WHAT IS EXPECTED: Go through the data below. Pull out every line that has the word "publication".

LISTED RECORDS:
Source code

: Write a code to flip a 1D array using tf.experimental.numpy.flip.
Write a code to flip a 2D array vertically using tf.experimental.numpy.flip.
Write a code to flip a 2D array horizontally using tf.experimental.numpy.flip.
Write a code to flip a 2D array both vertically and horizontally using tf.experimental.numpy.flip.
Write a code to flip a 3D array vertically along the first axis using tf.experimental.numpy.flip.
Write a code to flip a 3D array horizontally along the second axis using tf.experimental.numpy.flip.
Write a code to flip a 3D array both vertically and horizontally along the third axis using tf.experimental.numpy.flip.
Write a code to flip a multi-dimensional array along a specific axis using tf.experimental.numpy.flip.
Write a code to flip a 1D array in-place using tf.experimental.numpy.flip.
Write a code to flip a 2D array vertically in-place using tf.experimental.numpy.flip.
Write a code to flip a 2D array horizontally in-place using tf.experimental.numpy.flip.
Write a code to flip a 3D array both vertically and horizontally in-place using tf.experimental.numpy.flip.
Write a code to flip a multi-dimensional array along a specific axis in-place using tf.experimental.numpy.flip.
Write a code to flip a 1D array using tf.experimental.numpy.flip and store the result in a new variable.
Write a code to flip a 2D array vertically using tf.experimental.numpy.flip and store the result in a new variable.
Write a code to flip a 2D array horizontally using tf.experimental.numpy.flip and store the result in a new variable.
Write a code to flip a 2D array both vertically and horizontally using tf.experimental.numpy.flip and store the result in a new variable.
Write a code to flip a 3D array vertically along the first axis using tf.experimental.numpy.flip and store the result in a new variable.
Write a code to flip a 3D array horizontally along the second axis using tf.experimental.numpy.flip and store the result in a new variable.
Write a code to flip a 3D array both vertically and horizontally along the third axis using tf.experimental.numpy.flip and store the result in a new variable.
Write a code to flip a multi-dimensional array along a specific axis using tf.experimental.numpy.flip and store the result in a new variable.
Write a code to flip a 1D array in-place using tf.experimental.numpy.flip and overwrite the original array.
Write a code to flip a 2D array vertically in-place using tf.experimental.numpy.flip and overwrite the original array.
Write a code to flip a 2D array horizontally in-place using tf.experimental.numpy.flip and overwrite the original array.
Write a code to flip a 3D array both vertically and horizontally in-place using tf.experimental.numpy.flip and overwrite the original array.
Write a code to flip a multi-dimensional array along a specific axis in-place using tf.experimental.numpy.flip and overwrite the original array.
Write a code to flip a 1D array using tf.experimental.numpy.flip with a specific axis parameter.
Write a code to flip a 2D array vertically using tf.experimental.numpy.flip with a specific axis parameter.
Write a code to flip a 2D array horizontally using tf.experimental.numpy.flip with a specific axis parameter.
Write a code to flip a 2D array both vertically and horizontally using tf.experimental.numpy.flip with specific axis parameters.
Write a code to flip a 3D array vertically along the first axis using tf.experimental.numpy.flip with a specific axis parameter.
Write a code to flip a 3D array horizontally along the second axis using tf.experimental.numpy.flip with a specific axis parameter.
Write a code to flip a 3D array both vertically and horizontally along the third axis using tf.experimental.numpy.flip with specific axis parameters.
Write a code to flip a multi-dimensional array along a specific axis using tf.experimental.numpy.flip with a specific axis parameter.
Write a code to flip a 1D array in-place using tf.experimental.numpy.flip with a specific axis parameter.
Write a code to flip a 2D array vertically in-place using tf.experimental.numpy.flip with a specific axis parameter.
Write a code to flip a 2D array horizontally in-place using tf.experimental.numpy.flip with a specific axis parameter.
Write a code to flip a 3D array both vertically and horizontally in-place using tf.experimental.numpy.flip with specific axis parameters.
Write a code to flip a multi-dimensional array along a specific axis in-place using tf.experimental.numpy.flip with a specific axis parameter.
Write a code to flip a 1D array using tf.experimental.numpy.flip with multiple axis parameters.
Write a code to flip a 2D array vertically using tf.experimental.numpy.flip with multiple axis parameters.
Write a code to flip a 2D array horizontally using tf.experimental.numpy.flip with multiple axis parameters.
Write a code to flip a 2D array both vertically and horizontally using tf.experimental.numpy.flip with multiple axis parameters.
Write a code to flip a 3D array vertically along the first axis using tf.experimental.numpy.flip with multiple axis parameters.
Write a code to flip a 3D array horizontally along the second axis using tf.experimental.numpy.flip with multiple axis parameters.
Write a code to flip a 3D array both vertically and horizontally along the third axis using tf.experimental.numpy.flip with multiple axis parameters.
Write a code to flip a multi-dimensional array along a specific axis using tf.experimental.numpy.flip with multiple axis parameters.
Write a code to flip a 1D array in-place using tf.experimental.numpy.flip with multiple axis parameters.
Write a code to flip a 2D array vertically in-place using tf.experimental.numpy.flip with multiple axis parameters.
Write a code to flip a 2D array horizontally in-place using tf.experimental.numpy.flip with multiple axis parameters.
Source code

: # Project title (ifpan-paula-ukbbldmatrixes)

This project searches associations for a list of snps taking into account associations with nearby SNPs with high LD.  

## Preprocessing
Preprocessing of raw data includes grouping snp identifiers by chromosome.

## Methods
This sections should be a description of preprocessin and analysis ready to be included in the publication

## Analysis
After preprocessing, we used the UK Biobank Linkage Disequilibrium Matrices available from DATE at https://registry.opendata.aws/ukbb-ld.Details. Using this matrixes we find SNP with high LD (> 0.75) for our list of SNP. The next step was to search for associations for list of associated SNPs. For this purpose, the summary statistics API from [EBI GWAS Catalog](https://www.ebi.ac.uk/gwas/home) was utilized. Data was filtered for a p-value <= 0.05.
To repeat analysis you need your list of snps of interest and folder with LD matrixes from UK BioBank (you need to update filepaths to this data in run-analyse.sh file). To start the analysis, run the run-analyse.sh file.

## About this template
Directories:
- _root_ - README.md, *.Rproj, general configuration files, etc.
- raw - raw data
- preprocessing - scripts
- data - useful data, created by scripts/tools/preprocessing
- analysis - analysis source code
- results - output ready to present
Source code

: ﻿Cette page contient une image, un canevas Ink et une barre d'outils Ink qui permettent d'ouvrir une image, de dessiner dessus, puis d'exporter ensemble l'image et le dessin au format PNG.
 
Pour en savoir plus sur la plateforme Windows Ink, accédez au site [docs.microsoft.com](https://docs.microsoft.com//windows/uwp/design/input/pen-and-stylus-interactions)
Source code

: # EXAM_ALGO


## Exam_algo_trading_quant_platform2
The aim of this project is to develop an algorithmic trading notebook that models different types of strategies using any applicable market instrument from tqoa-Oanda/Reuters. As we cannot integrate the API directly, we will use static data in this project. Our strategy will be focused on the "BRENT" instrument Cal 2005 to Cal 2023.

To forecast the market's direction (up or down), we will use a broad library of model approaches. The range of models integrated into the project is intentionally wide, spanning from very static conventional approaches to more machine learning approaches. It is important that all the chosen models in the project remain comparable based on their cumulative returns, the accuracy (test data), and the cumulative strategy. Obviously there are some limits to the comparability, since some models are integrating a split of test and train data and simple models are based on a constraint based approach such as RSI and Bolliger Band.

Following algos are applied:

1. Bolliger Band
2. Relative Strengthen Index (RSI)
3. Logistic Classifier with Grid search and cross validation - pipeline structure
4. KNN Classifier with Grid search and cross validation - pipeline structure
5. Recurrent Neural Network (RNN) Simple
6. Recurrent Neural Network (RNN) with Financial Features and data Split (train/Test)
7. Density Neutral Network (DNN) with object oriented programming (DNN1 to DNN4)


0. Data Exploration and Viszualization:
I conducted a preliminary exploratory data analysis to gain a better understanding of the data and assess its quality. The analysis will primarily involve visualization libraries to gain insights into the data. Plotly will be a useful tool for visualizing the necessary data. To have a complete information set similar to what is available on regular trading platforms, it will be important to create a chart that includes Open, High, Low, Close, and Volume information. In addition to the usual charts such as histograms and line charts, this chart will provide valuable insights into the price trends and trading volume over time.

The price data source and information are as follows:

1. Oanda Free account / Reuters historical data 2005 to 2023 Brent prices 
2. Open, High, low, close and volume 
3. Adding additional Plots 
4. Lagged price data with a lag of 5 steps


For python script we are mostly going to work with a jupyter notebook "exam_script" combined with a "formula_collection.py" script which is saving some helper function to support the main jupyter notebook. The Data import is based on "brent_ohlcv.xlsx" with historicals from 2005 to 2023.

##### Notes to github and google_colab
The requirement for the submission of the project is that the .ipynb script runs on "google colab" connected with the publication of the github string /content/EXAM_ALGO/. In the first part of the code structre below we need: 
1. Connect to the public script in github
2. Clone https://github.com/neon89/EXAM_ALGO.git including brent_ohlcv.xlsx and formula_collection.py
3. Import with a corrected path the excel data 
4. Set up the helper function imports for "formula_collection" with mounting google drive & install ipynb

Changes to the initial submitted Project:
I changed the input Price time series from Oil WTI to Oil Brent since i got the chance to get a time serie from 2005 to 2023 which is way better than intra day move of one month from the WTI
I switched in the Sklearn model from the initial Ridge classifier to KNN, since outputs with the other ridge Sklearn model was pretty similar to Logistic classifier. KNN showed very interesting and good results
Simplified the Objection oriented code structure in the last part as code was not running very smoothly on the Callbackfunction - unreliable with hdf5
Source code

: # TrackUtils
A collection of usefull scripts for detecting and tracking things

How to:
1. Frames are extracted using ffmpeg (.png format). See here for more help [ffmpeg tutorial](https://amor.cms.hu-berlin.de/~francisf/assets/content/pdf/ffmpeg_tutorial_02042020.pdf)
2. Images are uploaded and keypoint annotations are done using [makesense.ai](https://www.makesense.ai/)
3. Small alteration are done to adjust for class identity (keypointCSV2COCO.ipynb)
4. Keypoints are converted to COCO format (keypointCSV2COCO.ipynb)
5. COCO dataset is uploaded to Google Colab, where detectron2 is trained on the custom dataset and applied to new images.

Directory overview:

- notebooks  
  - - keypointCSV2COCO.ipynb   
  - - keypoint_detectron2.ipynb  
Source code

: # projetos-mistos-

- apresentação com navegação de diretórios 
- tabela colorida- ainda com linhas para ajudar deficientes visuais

EXPECTED ANSWER:
This sections should be a description of preprocessin and analysis ready to be included in the publication
The requirement for the submission of the project is that the .ipynb script runs on "google colab" connected with the publication of the github string /content/EXAM_ALGO/. In the first part of the code structre below we need: 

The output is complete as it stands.